Action item - Give back exactly the lines of the entries below from the line with "- **HTML5** –" to the line with "- **HTML & CSS**", inclusive, and only those.

[Start of Attachment]

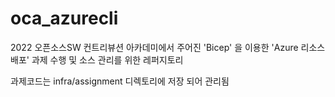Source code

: # oca_azurecli
2022 오픈소스SW 컨트리뷰션 아카데미에서 주어진 'Bicep' 을 이용한 'Azure 리소스 배포' 과제 수행 및 소스 관리를 위한 레퍼지토리

과제코드는 infra/assignment 디렉토리에 저장 되어 관리됨
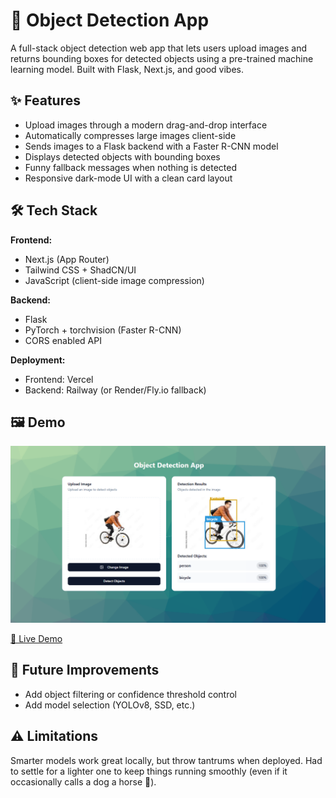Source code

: # 🧠 Object Detection App

A full-stack object detection web app that lets users upload images and returns bounding boxes for detected objects using a pre-trained machine learning model. Built with Flask, Next.js, and good vibes.


## ✨ Features

- Upload images through a modern drag-and-drop interface
- Automatically compresses large images client-side
- Sends images to a Flask backend with a Faster R-CNN model
- Displays detected objects with bounding boxes
- Funny fallback messages when nothing is detected
- Responsive dark-mode UI with a clean card layout


## 🛠️ Tech Stack

**Frontend:**
- Next.js (App Router)
- Tailwind CSS + ShadCN/UI
- JavaScript (client-side image compression)

**Backend:**
- Flask
- PyTorch + torchvision (Faster R-CNN)
- CORS enabled API

**Deployment:**
- Frontend: Vercel
- Backend: Railway (or Render/Fly.io fallback)

## 🖼️ Demo

![Detection Results](./public/res.png)

[🔗 Live Demo](https://object-detector-frontend-two.vercel.app/)

## 🔧 Future Improvements

- Add object filtering or confidence threshold control
- Add model selection (YOLOv8, SSD, etc.)

## ⚠️ Limitations
Smarter models work great locally, but throw tantrums when deployed. Had to settle for a lighter one to keep things running smoothly (even if it occasionally calls a dog a horse 🐴).
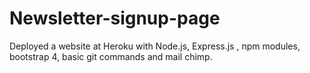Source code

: # Newsletter-signup-page
Deployed a website at Heroku with Node.js, Express.js , npm modules, bootstrap 4, basic git commands and mail chimp.
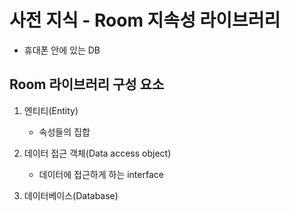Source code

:# 사전 지식 - Room 지속성 라이브러리

- 휴대폰 안에 있는 DB

## Room 라이브러리 구성 요소

1. 엔티티(Entity)

   - 속성들의 집합

2. 데이터 접근 객체(Data access object)

   - 데이터에 접근하게 하는 interface

3. 데이터베이스(Database)

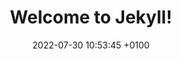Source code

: ---
layout: trainer
title:  "Welcome to Jekyll!"
date:   2022-07-30 10:53:45 +0100
permalink: /trainers/
categories: trainer
linknum: 3
---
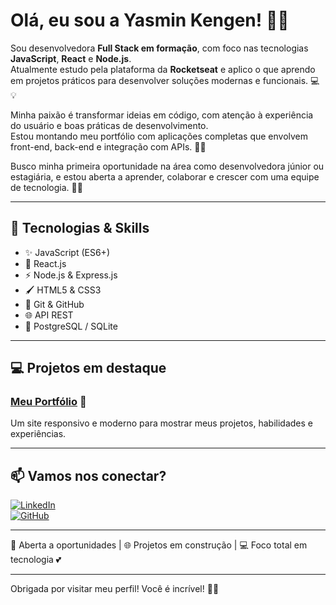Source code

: # Olá, eu sou a Yasmin Kengen! 🌸✨

Sou desenvolvedora **Full Stack em formação**, com foco nas tecnologias **JavaScript**, **React** e **Node.js**.  
Atualmente estudo pela plataforma da **Rocketseat** e aplico o que aprendo em projetos práticos para desenvolver soluções modernas e funcionais. 💻💡

Minha paixão é transformar ideias em código, com atenção à experiência do usuário e boas práticas de desenvolvimento.  
Estou montando meu portfólio com aplicações completas que envolvem front-end, back-end e integração com APIs. 🎨🚀

Busco minha primeira oportunidade na área como desenvolvedora júnior ou estagiária, e estou aberta a aprender, colaborar e crescer com uma equipe de tecnologia. 🤝💖

---

## 🚀 Tecnologias & Skills

- ✨ JavaScript (ES6+)
- 🌿 React.js
- ⚡ Node.js & Express.js
- 🖌️ HTML5 & CSS3
- 🐙 Git & GitHub
- 🌐 API REST
- 🐘 PostgreSQL / SQLite

---

## 💻 Projetos em destaque

### [Meu Portfólio](https://yasminkengen.github.io/portfolio/) 🌷  
Um site responsivo e moderno para mostrar meus projetos, habilidades e experiências.

---

## 📫 Vamos nos conectar?

[![LinkedIn](https://img.shields.io/badge/-LinkedIn-0A66C2?style=for-the-badge&logo=linkedin&logoColor=white&link=https://www.linkedin.com/in/yasminkengen/)](https://www.linkedin.com/in/yasminkengen/)  
[![GitHub](https://img.shields.io/badge/-GitHub-181717?style=for-the-badge&logo=github&logoColor=white&link=https://github.com/yasminkengen)](https://github.com/yasminkengen)

---

📍 Aberta a oportunidades | 🌐 Projetos em construção | 💻 Foco total em tecnologia 💕

---

Obrigada por visitar meu perfil! Você é incrível! 🌸😊
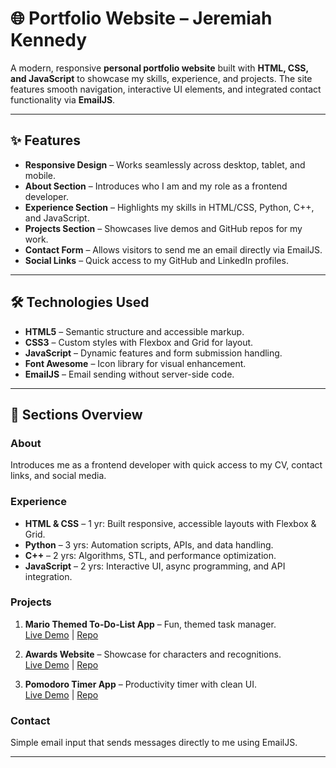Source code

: # 🌐 Portfolio Website – Jeremiah Kennedy

A modern, responsive **personal portfolio website** built with **HTML, CSS, and JavaScript** to showcase my skills, experience, and projects. The site features smooth navigation, interactive UI elements, and integrated contact functionality via **EmailJS**.

---

## ✨ Features
- **Responsive Design** – Works seamlessly across desktop, tablet, and mobile.
- **About Section** – Introduces who I am and my role as a frontend developer.
- **Experience Section** – Highlights my skills in HTML/CSS, Python, C++, and JavaScript.
- **Projects Section** – Showcases live demos and GitHub repos for my work.
- **Contact Form** – Allows visitors to send me an email directly via EmailJS.
- **Social Links** – Quick access to my GitHub and LinkedIn profiles.

---

## 🛠️ Technologies Used
- **HTML5** – Semantic structure and accessible markup.
- **CSS3** – Custom styles with Flexbox and Grid for layout.
- **JavaScript** – Dynamic features and form submission handling.
- **Font Awesome** – Icon library for visual enhancement.
- **EmailJS** – Email sending without server-side code.

---

## 📂 Sections Overview

### **About**
Introduces me as a frontend developer with quick access to my CV, contact links, and social media.

### **Experience**
- **HTML & CSS** – 1 yr: Built responsive, accessible layouts with Flexbox & Grid.
- **Python** – 3 yrs: Automation scripts, APIs, and data handling.
- **C++** – 2 yrs: Algorithms, STL, and performance optimization.
- **JavaScript** – 2 yrs: Interactive UI, async programming, and API integration.

### **Projects**
1. **Mario Themed To-Do-List App** – Fun, themed task manager.  
   [Live Demo](https://mariotodolist.netlify.app) | [Repo](https://github.com/kennedyj2/Mario-To-Do-List-repo)

2. **Awards Website** – Showcase for characters and recognitions.  
   [Live Demo](https://awardswebsite.netlify.app) | [Repo](https://github.com/kennedyj2/Awards-Website-Repo)

3. **Pomodoro Timer App** – Productivity timer with clean UI.  
   [Live Demo](https://pomodoro-timer-application.netlify.app) | [Repo](https://github.com/kennedyj2/Pomodoro-Timer)

### **Contact**
Simple email input that sends messages directly to me using EmailJS.

---



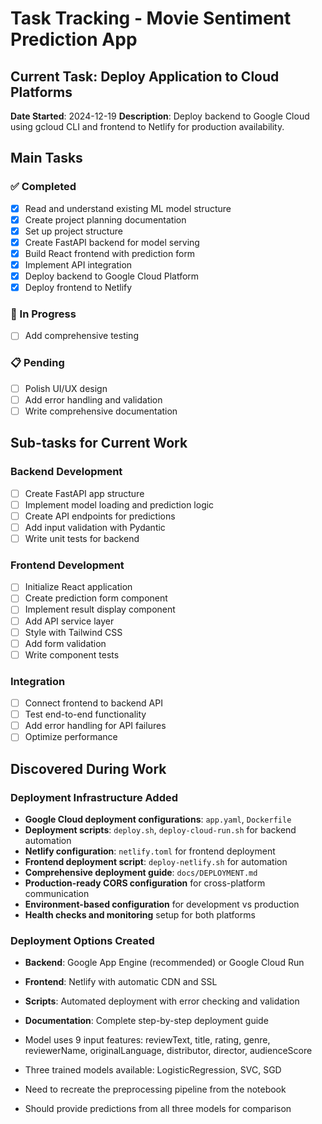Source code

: # Task Tracking - Movie Sentiment Prediction App

## Current Task: Deploy Application to Cloud Platforms
**Date Started**: 2024-12-19
**Description**: Deploy backend to Google Cloud using gcloud CLI and frontend to Netlify for production availability.

## Main Tasks

### ✅ Completed
- [x] Read and understand existing ML model structure
- [x] Create project planning documentation
- [x] Set up project structure
- [x] Create FastAPI backend for model serving
- [x] Build React frontend with prediction form
- [x] Implement API integration
- [x] Deploy backend to Google Cloud Platform
- [x] Deploy frontend to Netlify

### 🔄 In Progress
- [ ] Add comprehensive testing

### 📋 Pending
- [ ] Polish UI/UX design
- [ ] Add error handling and validation
- [ ] Write comprehensive documentation

## Sub-tasks for Current Work

### Backend Development
- [ ] Create FastAPI app structure
- [ ] Implement model loading and prediction logic
- [ ] Create API endpoints for predictions
- [ ] Add input validation with Pydantic
- [ ] Write unit tests for backend

### Frontend Development
- [ ] Initialize React application
- [ ] Create prediction form component
- [ ] Implement result display component
- [ ] Add API service layer
- [ ] Style with Tailwind CSS
- [ ] Add form validation
- [ ] Write component tests

### Integration
- [ ] Connect frontend to backend API
- [ ] Test end-to-end functionality
- [ ] Add error handling for API failures
- [ ] Optimize performance

## Discovered During Work

### Deployment Infrastructure Added
- **Google Cloud deployment configurations**: `app.yaml`, `Dockerfile`
- **Deployment scripts**: `deploy.sh`, `deploy-cloud-run.sh` for backend automation
- **Netlify configuration**: `netlify.toml` for frontend deployment
- **Frontend deployment script**: `deploy-netlify.sh` for automation
- **Comprehensive deployment guide**: `docs/DEPLOYMENT.md`
- **Production-ready CORS configuration** for cross-platform communication
- **Environment-based configuration** for development vs production
- **Health checks and monitoring** setup for both platforms

### Deployment Options Created
- **Backend**: Google App Engine (recommended) or Google Cloud Run
- **Frontend**: Netlify with automatic CDN and SSL
- **Scripts**: Automated deployment with error checking and validation
- **Documentation**: Complete step-by-step deployment guide

- Model uses 9 input features: reviewText, title, rating, genre, reviewerName, originalLanguage, distributor, director, audienceScore
- Three trained models available: LogisticRegression, SVC, SGD
- Need to recreate the preprocessing pipeline from the notebook
- Should provide predictions from all three models for comparison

[End of Attachment]

Written response -
- **HTML5** – Semantic structure and accessible markup.
- **CSS3** – Custom styles with Flexbox and Grid for layout.
- **JavaScript** – Dynamic features and form submission handling.
- **Font Awesome** – Icon library for visual enhancement.
- **EmailJS** – Email sending without server-side code.

---

## 📂 Sections Overview

### **About**
Introduces me as a frontend developer with quick access to my CV, contact links, and social media.

### **Experience**
- **HTML & CSS** – 1 yr: Built responsive, accessible layouts with Flexbox & Grid.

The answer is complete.